Dozier is the embodiment of a self-made star, and the definition of a leader by example. His production last year solidifies his status as a 5-WAR player, placing him comfortably in the top 15 percent of all qualified MLBers.
Turning 31 in May, he's still in his physical prime. And beyond his natural competitive drive, Dozier has added incentive this year: the highest personal stakes of his life. For all his accomplishment, his career earnings amount to a relative pittance in the spectrum of Major League Baseball's upper echelon.
Dozier is not only trying to lead an improving young team back to the playoffs this year; he's also showcasing himself for the league in hopes of earning a nine-digit paycheck he most certainly deserves, at a time where those are getting awfully hard to come by.
If Dozier should stumble for some reason this year, we'll know for certain it wasn't due to a lack of effort, focus, or urgency.
Of course, the huge buzzkill of this whole deal is that Dozier's days in Minnesota appear to be numbered. He obviously has gotten the hint, and expressed his disappointment candidly earlier this week: "It's pretty much black and white from what I've been hearing, which is upsetting, but you turn the page and play to win."
Dozier's got a spectacular record of durability. Were he to uncharacteristically miss time, Ehire Adrianza or Eduardo Escobar would figure to primarily fill in early on. Potentially Nick Gordon could emerge as an option somewhere along the way.
Gordon's presence, in part, has contributed to the front office holding off on extension negotiations with Dozier. The 22-year-old ranks as Twins Daily's No. 3 prospect and will probably be playing short in Rochester by midsummer, if not from the outset.
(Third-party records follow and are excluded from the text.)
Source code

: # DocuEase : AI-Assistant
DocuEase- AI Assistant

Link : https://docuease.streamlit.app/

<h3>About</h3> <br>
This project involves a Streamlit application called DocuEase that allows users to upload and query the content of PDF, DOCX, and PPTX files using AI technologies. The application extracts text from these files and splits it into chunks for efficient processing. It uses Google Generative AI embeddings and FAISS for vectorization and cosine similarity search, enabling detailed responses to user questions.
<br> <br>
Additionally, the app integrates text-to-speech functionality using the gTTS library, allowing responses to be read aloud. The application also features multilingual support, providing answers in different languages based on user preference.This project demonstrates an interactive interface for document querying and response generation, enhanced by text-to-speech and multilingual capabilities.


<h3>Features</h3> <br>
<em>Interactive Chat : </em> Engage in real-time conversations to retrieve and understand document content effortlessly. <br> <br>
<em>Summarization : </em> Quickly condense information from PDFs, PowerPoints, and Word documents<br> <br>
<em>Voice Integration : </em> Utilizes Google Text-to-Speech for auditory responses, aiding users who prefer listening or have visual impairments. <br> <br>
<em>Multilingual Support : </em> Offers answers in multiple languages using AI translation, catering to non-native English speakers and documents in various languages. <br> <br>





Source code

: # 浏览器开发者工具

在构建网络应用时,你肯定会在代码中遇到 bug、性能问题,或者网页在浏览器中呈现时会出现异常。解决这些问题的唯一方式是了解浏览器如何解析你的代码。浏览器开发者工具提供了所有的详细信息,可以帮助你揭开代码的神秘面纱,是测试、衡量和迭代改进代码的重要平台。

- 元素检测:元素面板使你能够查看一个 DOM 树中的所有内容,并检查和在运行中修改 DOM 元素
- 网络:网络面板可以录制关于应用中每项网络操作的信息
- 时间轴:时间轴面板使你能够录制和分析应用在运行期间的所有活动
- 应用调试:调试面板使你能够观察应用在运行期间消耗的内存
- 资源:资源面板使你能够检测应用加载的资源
The tentative plan right now has him lining up with Jorge Polanco in the 2019 middle infield – assignments TBD. Neither has the makings of a stellar MLB shortstop and both currently are more ideally suited for second.
Here's the rub: Polanco and Gordon both are more likely than Dozier to be manning second base beyond 2018, and neither is at all likely to ever reach Dozier's current level of top-tier production.
THE BOTTOM LINE
The short-term outlook at second base is blindingly bright. Dozier is a legit star player with more experience and motivation than ever before. Every sign points to another year as one of MLB's more impactful assets.
After that, all bets are off. Gordon and Polanco seem almost equally likely to land at second as semi-permanent solutions. Travis Blankenhorn and Yunior Severino lurk in the lower levels.
This will very likely be the last year we're able to watch Dozier dig in to lead off each game for the club that drafted him nearly a decade ago. Enjoy it while you can, Twins fans. But throughout the summer, keep an eye on movement behind him on the depth chart and in the system, because it may foretell the future of second base for the franchise.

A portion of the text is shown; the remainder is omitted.